Cygb consumes NO through the dioxygenase pathway, which regulates cell proliferation and respiration [12,62-64]. Recent work demonstrated that O2-dependent NO metabolism can be controlled by rapid reduction of Cytb by the cellular reductant ascorbate [65]. Expression of Cytb, predominantly in vascular smooth muscle, may likely provide another layer of NO control for vascular tone regulation, especially in the microcirculation. Similar to Hb, cytoglobin can also serve as a nitrite reductase, generating NO and activating soluble guanylyl cyclase in vascular smooth cells [66]. In addition Cytb can also serve as a S-nitrosthiol synthase [67]. Future studies using Cytb knockout mice will provide valuable insight into other potential roles for Cytb in cardiovascular biology [68].

Neuroglobin

The most distantly related globin found in the human genome is Ngb, encoded by NGB [69]. Ngb is related to the invertebrate nerve globins, indicating that an ancestral gene was present before the divergence of vertebrates and invertebrates more than 800 million years ago [70]. Ngb mRNA is abundant in mammalian nerve cells of the central and peripheral nervous system [13]. In the cardiovascular system, sympathetic nerves express Ngb, however, no expression was found in systemic endothelium or vascular smooth muscle [7,13]. Hypoxia has been shown to increase Ngb expression [71]. The O2 affinity of Ngb is sensitive to changes in pH and temperature, which indicates that Ngb may act to facilitate O2 supply [62]. Ngb may also function as a scavenger for reactive oxygen and nitrogen species functioning in a neuroprotective role after ischemia and reperfusion in the brain [72]. However, EPR and kinetic studies revealed that the binding of NO to Ngb-Fe2+ is relatively low compared to penta-coordinate Hb and Mb [72]. Ngb can also serve as a nitrite reductase, in which redox sensitive surface thiols are critical for the binding of nitrite and the production of NO [73]. These thiols are likely linked to the redox state of the cell, which may control Ngb function [64]. The role of Ngb in perivascular sympathetic nerves remains unknown, however, it may contribute to catecholamine release or neuronal nitric oxide synthase-derived NO regulation.

Future directions

While the field of cardiovascular globin biology is evolving, several challenges remain.
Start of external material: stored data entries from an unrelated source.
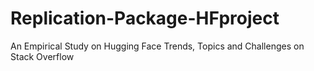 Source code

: # Replication-Package-HFproject
An Empirical Study on Hugging Face Trends, Topics and Challenges on Stack Overflow
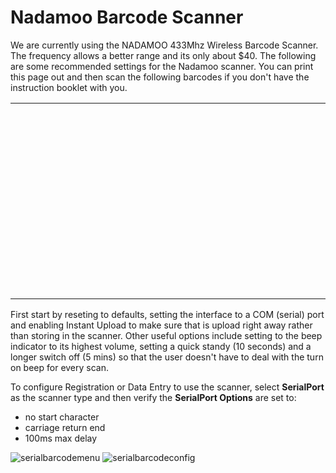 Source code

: # Nadamoo Barcode Scanner

We are currently using the NADAMOO 433Mhz Wireless Barcode Scanner.  The frequency allows a better range and its only about $40.
The following are some recommended settings for the Nadamoo scanner.  You can print this page out and then scan the following barcodes
if you don't have the instruction booklet with you. 

<table class='barcodes'>
<tr>
<td><svg id='restoreefaults'></svg>
<td><svg id='virtualcom'></svg>
<td><svg id='instantupload'></svg>
</tr>
<tr>
<td><svg id='highvolume'></svg>
<td><svg id='standby10'></svg>
<td><svg id='shutoff5'></svg>
</tr>
</table>

<script>
JsBarcode("#restoreefaults", "\xC901B",        { text: "Restore Defaults",        format: "CODE128B", width: 1, height: 50, fontSize: 12, textAlign: 'left' });
JsBarcode("#highvolume",     "\xC90114205",    { text: "High Volume",             format: "CODE128B", width: 1, height: 50, fontSize: 12, textAlign: 'left' });
JsBarcode("#standby10",      "\xC90119905001", { text: "10 Seconds To Stanbdy",   format: "CODE128B", width: 1, height: 50, fontSize: 12, textAlign: 'left' });
JsBarcode("#shutoff5",       "\xC90119906030", { text: "5 Minutes To Switch Off", format: "CODE128B", width: 1, height: 50, fontSize: 12, textAlign: 'left' });
JsBarcode("#instantupload",  "\xC901199000",   { text: "Instant Upload",          format: "CODE128B", width: 1, height: 50, fontSize: 12, textAlign: 'left' });
JsBarcode("#virtualcom",     "\xC9011991501",  { text: "USB Virtual COM",         format: "CODE128B", width: 1, height: 50, fontSize: 12, textAlign: 'left' });
</script>

First start by reseting to defaults, setting the interface to a COM (serial) port and enabling Instant Upload to make sure that is
upload right away rather than storing in the scanner.  Other useful options include setting to the beep indicator to its highest volume,
setting a quick standy (10 seconds) and a longer switch off (5 mins) so that the user doesn't have to deal with the turn on beep for every scan.

To configure Registration or Data Entry to use the scanner, select **SerialPort** as the scanner type and then verify the **SerialPort Options**
are set to:

 * no start character
 * carriage return end
 * 100ms max delay


<span class='spacer100'></span>
![serialbarcodemenu](images/serialbarcodemenu.png)
<span class='spacer100'></span>
![serialbarcodeconfig](images/serialbarcodeconfig.png) 

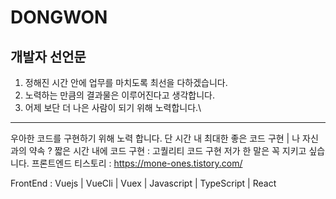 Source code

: # DONGWON

<h2>개발자 선언문 </h2>

1. 정해진 시간 안에 업무를 마치도록 최선을 다하겠습니다.
2. 노력하는 만큼의 결과물은 이루어진다고 생각합니다.
3. 어제 보단 더 나은 사람이 되기 위해 노력합니다.\
---------------------------
   우아한 코드를 구현하기 위해 노력 합니다.
   단 시간 내 최대한 좋은 코드 구현 | 나 자신과의 약속 ? 짧은 시간 내에 코드 구현 : 고퀄리티 코드 구현 
   저가 한 말은 꼭 지키고 싶습니다.
프론트엔드 티스토리 : https://mone-ones.tistory.com/

FrontEnd : Vuejs | VueCli | Vuex | Javascript | TypeScript | React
First, the transcriptional, post-transcriptional and protein–protein interactions that regulate each globin in somatic vascular cells are poorly understood and will require more study. Second, further work is necessary to understand how the redox state of each globin is controlled in somatic vascular cells. Lastly, additional effort will be needed to dissect the individual and communal roles of globins and how they function in both cardiovascular physiology and disease.